The involvement of polluting companies inside the UN Climate Negotiations through organisations such as the United States Chamber of Commerce, the National Mining Association, Fuels Europe, and the Business Council of Australia has long been a contentious issue.
During the Conference of Parties (COP) 21 in Paris held last 2015, companies such as Engie, a European electric utility company that is the continent’s largest importer of natural gas and EDF, a French electric utility that operates several major coal-fired power plants, sponsored the biggest COP of the UN Climate Talks to date.
Civil society organisations as well as many developing countries such as Ecuador, Guatemala, and Bolivia have called this “greenwashing” and have led to discussions with the United Nations Framework Convention on Climate Change (UNFCCC) secretariat on whether or not these companies should be allowed inside the negotiations in the first place. These companies, according to civil society and the many countries that oppose their participation in the UNFCCC, poses a conflict of interest between what the negotiations aim to do and the nature of these businesses.
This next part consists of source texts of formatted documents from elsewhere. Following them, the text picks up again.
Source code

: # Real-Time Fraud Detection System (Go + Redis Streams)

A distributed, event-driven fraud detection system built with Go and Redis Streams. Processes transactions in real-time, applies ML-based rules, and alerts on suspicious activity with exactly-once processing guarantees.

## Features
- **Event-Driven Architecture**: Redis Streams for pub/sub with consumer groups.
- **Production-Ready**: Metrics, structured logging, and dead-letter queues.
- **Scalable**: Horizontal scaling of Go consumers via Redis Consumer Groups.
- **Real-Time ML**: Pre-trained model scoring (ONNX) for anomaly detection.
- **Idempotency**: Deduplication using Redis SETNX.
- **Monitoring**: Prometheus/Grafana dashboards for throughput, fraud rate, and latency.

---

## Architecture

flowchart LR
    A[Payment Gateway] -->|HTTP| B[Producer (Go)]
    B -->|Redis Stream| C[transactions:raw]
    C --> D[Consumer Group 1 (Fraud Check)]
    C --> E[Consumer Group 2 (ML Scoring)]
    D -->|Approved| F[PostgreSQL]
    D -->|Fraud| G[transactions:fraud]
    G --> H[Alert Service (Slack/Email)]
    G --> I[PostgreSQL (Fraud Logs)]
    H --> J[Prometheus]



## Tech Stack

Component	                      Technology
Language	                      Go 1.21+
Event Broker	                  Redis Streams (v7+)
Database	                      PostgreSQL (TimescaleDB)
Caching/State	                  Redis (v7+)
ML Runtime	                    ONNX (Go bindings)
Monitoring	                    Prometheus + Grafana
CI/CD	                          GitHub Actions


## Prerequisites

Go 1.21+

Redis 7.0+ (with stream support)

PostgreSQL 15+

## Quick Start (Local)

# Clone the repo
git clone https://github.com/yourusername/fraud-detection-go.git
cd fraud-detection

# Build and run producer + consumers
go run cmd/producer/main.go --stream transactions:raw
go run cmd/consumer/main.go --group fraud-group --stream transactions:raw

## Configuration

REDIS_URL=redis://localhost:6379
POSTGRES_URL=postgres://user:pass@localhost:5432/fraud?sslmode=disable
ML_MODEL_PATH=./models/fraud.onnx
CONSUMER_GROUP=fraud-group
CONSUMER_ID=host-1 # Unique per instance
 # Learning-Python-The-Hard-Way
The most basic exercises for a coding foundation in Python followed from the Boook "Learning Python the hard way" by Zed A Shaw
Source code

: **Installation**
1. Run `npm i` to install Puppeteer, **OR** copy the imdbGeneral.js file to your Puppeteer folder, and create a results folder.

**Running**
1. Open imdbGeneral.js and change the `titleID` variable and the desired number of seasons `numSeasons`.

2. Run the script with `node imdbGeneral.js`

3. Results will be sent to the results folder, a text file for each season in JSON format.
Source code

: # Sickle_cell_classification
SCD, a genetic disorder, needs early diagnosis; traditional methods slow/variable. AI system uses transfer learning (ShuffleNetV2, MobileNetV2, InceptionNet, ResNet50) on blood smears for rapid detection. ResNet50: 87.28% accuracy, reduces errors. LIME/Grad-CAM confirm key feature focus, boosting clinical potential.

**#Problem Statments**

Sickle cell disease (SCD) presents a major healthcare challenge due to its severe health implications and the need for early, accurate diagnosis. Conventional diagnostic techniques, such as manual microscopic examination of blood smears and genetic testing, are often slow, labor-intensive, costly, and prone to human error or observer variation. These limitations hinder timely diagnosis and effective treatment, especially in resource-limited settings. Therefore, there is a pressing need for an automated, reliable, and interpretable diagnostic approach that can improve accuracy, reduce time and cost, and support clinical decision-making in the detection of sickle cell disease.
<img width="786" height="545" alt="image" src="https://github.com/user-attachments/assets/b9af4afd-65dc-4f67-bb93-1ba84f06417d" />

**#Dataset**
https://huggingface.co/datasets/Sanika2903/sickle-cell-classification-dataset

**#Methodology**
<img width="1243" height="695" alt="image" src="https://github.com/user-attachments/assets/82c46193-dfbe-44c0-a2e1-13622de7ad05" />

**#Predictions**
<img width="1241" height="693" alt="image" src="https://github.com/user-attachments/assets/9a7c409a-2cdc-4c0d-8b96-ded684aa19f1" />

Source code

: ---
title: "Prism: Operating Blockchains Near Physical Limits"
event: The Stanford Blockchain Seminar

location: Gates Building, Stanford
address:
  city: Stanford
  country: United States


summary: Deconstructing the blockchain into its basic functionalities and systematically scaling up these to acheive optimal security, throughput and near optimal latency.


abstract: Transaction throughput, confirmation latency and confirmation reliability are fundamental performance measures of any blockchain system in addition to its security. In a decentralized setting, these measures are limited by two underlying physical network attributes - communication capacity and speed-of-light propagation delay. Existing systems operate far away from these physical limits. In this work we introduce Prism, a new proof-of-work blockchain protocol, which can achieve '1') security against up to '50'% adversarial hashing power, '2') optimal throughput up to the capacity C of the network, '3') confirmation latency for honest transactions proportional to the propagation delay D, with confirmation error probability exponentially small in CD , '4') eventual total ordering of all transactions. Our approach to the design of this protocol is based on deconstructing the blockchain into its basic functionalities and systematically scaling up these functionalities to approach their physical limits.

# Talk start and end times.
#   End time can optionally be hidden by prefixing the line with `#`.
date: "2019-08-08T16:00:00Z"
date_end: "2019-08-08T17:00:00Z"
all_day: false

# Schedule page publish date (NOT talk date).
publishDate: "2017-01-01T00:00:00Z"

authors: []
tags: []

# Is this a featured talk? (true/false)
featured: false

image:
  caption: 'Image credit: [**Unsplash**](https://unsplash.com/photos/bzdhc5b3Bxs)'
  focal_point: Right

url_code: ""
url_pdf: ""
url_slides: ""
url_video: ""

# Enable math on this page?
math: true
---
Corporate Accountability International (CAI) released a report on the involvement of more than 250 Business and Industry Non-Governmental Organizations (BINGOs) that are currently allowed inside the UN climate talks. Many of these BINGOs represent corporations that have consistently used their presence at the UNFCCC to weaken policy rather than strengthen it.
“These are the same companies that, for decades, have undermined attempts to find solutions to climate change, although they knew of its existence for so long. Now that they are singing a different tune, we cannot just allow our memory to fall short,” said Jessie Bragg of CAI during the 2016 Bonn intersessional.
The World Coal Association, for example, is aggressively promoting a coal-centred agenda and lobbies inside the UNFCCC and the European group FuelsZero is also present (consisting of BP, Exxon Mobil, Shell, Total and Lukoil, a.o.) and has publicly stated that,“The EU has already done enough” regarding to climate change mitigation.
This year, the UNFCCC secretariat held a workshop with civil society on whether or not fossil fuel companies should be allowed to participate in the negotiations.
“Parties just had the first of many conversations they are going to have in order to address the grave issue of conflict of interest. Parties just took the first step to determine what to do about what to do their influence in this space and over national government positions as well,” says Bragg.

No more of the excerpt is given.